(Beginning of Records shown)

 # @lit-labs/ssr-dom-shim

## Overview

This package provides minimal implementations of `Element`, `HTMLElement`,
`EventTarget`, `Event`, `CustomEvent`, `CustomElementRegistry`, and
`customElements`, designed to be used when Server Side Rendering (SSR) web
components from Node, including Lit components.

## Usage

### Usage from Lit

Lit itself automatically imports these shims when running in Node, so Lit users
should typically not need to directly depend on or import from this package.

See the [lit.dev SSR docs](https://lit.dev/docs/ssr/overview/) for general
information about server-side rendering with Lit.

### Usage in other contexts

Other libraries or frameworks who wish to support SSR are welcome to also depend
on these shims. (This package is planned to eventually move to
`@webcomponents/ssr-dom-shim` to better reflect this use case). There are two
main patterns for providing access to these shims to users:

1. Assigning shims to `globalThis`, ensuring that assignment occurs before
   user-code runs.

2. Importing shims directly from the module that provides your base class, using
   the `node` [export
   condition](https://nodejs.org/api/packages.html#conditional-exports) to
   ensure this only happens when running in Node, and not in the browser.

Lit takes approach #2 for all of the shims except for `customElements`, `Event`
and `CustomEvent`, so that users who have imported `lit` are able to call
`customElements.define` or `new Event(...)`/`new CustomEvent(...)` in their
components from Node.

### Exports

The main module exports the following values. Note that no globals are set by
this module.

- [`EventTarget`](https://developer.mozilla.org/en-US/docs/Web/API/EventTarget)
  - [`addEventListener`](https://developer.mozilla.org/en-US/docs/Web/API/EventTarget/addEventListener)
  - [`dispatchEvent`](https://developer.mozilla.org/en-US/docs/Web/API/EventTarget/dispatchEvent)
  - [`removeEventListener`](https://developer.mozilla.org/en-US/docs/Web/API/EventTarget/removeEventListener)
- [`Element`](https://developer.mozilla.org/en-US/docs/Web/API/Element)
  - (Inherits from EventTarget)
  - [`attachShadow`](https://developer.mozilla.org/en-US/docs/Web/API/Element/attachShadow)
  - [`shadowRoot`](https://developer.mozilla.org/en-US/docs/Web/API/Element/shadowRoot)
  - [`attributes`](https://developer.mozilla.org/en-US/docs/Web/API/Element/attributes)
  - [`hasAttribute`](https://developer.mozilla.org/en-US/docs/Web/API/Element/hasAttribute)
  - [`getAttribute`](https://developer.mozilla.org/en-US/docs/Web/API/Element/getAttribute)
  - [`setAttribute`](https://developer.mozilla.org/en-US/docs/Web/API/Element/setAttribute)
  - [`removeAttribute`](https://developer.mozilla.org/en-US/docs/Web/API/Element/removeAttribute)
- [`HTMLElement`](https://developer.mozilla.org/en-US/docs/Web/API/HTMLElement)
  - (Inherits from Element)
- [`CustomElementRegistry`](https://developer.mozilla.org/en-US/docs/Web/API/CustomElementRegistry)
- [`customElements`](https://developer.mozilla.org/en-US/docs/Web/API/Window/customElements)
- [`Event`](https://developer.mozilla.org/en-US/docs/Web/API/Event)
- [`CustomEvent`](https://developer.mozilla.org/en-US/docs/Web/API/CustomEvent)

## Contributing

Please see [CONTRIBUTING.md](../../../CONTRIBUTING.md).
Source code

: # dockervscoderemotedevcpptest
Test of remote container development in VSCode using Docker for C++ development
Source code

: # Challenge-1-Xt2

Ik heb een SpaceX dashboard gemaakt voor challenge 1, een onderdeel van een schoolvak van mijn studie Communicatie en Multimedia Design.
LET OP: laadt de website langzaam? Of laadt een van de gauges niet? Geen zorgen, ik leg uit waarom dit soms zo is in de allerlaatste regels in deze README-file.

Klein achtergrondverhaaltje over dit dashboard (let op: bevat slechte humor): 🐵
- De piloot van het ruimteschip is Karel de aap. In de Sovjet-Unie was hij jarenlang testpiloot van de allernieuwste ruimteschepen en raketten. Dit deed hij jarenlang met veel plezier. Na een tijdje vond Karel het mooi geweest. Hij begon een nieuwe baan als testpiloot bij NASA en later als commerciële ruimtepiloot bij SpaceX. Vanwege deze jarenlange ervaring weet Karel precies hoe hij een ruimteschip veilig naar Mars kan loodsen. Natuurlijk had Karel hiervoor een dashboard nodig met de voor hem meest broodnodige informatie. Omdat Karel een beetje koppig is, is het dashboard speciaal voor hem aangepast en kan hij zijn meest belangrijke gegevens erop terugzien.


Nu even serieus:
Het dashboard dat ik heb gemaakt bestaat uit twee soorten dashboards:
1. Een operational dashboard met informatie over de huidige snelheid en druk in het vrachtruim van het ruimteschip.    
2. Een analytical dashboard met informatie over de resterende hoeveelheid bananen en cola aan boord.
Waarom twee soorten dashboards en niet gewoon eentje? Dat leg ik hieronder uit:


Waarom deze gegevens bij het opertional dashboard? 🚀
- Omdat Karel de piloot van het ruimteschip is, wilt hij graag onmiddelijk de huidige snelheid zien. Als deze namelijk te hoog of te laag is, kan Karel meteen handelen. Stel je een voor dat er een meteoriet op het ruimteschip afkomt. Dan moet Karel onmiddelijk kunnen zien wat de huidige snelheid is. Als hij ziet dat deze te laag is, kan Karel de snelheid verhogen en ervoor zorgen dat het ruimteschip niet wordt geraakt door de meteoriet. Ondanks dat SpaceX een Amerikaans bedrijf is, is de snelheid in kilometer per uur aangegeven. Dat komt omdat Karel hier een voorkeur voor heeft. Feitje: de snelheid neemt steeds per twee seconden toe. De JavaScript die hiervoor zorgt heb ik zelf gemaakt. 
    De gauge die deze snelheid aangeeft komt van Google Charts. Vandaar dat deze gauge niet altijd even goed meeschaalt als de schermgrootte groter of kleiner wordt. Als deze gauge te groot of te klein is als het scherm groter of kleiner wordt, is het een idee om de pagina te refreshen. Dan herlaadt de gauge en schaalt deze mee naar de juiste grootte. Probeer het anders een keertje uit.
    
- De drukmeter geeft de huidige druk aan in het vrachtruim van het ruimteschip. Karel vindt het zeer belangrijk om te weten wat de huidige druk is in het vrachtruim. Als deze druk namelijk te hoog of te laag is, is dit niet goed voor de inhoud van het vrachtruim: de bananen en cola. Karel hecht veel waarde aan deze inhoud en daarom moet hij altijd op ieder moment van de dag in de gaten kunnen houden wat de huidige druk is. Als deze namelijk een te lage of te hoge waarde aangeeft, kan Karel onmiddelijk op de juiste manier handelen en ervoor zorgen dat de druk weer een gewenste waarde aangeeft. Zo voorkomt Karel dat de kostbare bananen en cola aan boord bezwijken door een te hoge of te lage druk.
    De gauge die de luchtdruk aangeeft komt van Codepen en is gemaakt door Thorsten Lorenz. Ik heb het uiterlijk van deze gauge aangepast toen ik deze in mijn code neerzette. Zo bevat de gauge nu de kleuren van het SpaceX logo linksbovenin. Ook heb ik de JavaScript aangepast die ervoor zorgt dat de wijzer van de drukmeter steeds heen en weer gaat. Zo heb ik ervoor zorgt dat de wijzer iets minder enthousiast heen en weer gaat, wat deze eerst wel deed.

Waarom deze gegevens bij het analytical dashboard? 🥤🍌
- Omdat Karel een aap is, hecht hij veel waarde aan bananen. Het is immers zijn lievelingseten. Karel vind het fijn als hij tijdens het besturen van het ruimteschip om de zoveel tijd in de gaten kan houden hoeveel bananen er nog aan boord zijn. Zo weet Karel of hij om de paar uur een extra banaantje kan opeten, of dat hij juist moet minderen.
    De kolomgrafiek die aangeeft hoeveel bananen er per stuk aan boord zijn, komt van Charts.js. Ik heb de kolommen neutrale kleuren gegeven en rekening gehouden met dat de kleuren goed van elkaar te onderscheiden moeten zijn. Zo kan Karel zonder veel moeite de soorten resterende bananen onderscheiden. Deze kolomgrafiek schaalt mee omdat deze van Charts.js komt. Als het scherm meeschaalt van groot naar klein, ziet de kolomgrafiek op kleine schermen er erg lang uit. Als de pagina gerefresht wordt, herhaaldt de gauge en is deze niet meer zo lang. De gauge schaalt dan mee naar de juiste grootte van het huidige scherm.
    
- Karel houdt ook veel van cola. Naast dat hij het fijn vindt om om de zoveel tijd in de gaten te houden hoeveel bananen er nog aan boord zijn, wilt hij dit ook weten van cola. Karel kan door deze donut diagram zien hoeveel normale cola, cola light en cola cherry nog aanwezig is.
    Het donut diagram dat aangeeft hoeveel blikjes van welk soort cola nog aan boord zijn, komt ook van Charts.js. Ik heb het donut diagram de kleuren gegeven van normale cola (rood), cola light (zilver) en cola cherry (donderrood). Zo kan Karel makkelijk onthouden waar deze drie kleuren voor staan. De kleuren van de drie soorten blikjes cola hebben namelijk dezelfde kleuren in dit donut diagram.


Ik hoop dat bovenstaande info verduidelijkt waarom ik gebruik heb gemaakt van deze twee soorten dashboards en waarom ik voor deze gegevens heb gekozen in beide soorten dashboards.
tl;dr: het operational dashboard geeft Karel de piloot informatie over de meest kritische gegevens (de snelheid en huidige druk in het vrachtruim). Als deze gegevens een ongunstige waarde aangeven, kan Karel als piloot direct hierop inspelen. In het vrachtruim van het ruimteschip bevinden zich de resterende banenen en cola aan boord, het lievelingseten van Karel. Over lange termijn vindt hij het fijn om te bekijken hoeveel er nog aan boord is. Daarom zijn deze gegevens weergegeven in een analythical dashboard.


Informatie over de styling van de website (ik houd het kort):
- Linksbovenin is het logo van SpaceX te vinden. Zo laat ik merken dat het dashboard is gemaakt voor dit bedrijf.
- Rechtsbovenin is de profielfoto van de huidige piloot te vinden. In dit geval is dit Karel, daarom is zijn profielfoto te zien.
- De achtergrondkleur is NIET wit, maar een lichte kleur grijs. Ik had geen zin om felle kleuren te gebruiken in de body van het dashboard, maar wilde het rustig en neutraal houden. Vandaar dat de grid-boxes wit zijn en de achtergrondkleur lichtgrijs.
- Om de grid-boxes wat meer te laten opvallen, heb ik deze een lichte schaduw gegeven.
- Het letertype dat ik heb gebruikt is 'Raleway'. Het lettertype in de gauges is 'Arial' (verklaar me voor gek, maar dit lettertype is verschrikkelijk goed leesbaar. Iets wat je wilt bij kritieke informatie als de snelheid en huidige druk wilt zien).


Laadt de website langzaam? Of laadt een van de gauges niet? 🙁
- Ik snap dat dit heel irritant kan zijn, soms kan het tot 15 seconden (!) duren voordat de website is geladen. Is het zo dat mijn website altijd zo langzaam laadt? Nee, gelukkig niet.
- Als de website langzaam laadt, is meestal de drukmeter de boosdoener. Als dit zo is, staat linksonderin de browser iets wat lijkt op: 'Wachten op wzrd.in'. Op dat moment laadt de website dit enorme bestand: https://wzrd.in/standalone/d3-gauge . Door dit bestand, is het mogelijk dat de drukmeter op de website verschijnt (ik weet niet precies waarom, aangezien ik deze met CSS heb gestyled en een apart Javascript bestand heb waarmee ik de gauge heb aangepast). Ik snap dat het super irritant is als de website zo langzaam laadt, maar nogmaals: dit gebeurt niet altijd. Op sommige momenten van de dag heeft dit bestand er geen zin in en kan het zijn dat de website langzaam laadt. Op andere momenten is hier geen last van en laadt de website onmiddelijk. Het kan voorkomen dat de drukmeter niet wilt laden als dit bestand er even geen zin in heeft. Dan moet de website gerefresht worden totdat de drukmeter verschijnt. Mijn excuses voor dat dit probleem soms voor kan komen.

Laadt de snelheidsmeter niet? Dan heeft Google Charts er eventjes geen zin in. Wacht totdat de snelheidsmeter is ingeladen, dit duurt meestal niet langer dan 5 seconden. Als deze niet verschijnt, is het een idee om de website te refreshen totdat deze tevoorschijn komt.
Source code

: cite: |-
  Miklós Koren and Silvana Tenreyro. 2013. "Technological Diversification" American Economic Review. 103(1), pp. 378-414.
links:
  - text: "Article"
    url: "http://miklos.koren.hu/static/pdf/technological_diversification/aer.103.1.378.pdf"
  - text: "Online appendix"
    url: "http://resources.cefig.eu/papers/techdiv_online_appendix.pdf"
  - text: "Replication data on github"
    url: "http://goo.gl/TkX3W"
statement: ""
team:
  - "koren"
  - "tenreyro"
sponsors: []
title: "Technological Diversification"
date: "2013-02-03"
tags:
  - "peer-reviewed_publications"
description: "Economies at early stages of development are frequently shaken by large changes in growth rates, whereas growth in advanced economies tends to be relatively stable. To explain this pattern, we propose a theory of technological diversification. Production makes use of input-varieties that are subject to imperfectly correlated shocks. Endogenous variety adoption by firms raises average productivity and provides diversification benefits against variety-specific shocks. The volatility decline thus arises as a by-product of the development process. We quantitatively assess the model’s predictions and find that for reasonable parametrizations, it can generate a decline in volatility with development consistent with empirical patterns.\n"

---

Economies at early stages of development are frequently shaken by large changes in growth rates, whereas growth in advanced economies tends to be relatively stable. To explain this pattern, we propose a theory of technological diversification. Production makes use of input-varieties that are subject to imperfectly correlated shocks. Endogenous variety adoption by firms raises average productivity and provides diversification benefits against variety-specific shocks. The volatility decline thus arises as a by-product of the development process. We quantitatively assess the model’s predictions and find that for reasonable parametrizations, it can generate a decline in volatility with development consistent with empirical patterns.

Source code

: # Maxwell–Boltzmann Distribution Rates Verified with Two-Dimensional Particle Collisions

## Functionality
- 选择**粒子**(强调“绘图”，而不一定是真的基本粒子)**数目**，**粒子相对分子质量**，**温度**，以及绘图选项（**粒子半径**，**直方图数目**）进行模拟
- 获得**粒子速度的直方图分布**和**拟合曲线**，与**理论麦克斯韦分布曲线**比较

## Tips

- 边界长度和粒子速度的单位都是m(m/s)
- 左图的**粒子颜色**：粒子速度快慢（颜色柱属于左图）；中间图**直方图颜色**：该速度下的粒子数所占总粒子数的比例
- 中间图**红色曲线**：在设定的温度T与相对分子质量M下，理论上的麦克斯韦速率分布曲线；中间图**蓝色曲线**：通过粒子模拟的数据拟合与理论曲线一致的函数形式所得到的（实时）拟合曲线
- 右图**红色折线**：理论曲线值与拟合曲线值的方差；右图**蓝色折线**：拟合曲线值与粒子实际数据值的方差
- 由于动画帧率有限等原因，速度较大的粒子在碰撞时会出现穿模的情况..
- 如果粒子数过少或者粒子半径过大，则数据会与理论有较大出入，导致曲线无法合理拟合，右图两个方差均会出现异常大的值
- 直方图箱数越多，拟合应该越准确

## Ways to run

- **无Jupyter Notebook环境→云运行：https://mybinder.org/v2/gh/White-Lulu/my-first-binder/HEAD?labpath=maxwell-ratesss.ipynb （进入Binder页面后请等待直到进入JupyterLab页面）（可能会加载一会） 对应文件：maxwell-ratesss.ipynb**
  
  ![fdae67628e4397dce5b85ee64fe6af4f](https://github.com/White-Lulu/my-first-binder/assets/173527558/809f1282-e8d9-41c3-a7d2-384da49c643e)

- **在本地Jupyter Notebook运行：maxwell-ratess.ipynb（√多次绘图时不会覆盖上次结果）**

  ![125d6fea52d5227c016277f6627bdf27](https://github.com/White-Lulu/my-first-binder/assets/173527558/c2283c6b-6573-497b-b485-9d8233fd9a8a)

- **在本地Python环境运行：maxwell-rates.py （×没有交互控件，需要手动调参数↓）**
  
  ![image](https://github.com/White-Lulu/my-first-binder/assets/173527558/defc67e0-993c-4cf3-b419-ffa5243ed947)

(End of Records shown)

Work order:
Pull out every line of the records above that contains the word "moment".

Task answer:
- De drukmeter geeft de huidige druk aan in het vrachtruim van het ruimteschip. Karel vindt het zeer belangrijk om te weten wat de huidige druk is in het vrachtruim. Als deze druk namelijk te hoog of te laag is, is dit niet goed voor de inhoud van het vrachtruim: de bananen en cola. Karel hecht veel waarde aan deze inhoud en daarom moet hij altijd op ieder moment van de dag in de gaten kunnen houden wat de huidige druk is. Als deze namelijk een te lage of te hoge waarde aangeeft, kan Karel onmiddelijk op de juiste manier handelen en ervoor zorgen dat de druk weer een gewenste waarde aangeeft. Zo voorkomt Karel dat de kostbare bananen en cola aan boord bezwijken door een te hoge of te lage druk.
- Als de website langzaam laadt, is meestal de drukmeter de boosdoener. Als dit zo is, staat linksonderin de browser iets wat lijkt op: 'Wachten op wzrd.in'. Op dat moment laadt de website dit enorme bestand: https://wzrd.in/standalone/d3-gauge . Door dit bestand, is het mogelijk dat de drukmeter op de website verschijnt (ik weet niet precies waarom, aangezien ik deze met CSS heb gestyled en een apart Javascript bestand heb waarmee ik de gauge heb aangepast). Ik snap dat het super irritant is als de website zo langzaam laadt, maar nogmaals: dit gebeurt niet altijd. Op sommige momenten van de dag heeft dit bestand er geen zin in en kan het zijn dat de website langzaam laadt. Op andere momenten is hier geen last van en laadt de website onmiddelijk. Het kan voorkomen dat de drukmeter niet wilt laden als dit bestand er even geen zin in heeft. Dan moet de website gerefresht worden totdat de drukmeter verschijnt. Mijn excuses voor dat dit probleem soms voor kan komen.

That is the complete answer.